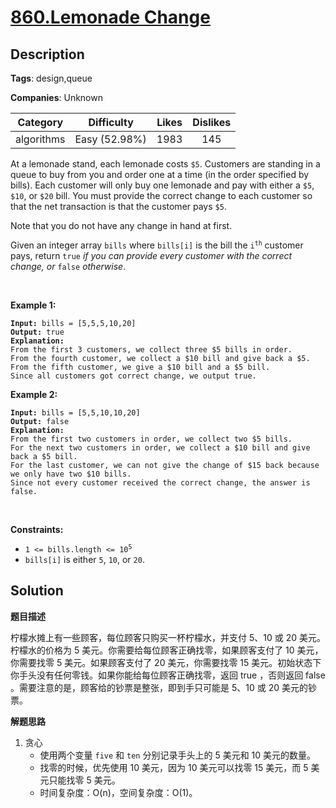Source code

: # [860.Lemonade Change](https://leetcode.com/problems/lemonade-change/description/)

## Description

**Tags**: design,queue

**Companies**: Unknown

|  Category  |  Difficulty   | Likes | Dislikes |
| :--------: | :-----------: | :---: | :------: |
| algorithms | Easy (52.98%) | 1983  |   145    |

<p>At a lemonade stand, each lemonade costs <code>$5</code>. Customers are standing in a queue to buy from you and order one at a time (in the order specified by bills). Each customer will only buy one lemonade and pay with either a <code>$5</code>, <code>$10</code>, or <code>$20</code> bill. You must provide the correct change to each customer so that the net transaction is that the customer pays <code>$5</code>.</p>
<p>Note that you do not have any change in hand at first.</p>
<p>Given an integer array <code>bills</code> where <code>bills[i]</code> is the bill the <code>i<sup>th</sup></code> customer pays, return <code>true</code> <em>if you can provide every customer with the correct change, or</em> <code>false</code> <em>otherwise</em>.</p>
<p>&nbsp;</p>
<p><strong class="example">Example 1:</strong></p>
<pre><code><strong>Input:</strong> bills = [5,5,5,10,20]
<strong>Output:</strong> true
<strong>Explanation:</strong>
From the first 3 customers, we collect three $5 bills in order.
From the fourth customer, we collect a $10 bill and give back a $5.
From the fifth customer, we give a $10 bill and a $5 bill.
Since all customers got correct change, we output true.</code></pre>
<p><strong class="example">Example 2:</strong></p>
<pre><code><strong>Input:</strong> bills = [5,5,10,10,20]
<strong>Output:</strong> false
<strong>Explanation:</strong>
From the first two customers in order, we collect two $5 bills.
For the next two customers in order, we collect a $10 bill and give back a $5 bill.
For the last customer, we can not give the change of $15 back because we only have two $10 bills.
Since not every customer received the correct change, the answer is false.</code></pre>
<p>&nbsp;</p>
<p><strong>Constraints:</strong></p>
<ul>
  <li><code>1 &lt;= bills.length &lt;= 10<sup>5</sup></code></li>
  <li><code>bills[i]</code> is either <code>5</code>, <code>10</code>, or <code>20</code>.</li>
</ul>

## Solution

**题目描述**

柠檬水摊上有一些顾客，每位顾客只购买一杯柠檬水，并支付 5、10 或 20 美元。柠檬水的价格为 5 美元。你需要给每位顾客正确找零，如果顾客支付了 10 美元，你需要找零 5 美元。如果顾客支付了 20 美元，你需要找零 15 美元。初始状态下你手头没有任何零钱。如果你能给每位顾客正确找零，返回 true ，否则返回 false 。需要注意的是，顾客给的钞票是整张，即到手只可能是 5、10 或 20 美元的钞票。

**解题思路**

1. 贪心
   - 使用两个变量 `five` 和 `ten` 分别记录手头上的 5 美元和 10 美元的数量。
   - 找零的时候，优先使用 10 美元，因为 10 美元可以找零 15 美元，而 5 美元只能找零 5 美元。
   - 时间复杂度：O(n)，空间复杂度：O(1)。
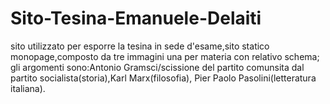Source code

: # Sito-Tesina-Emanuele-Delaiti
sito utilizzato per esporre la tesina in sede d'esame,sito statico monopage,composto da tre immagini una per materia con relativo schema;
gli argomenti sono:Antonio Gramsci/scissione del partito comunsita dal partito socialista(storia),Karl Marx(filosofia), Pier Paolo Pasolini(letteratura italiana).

_ _ _

Scan the data above for the word "strong" and report every line where it is found.

### REPLY:
<p><strong class="example">Example 1:</strong></p>
<pre><code><strong>Input:</strong> bills = [5,5,5,10,20]
<strong>Output:</strong> true
<strong>Explanation:</strong>
<p><strong class="example">Example 2:</strong></p>
<pre><code><strong>Input:</strong> bills = [5,5,10,10,20]
<strong>Output:</strong> false
<strong>Explanation:</strong>
<p><strong>Constraints:</strong></p>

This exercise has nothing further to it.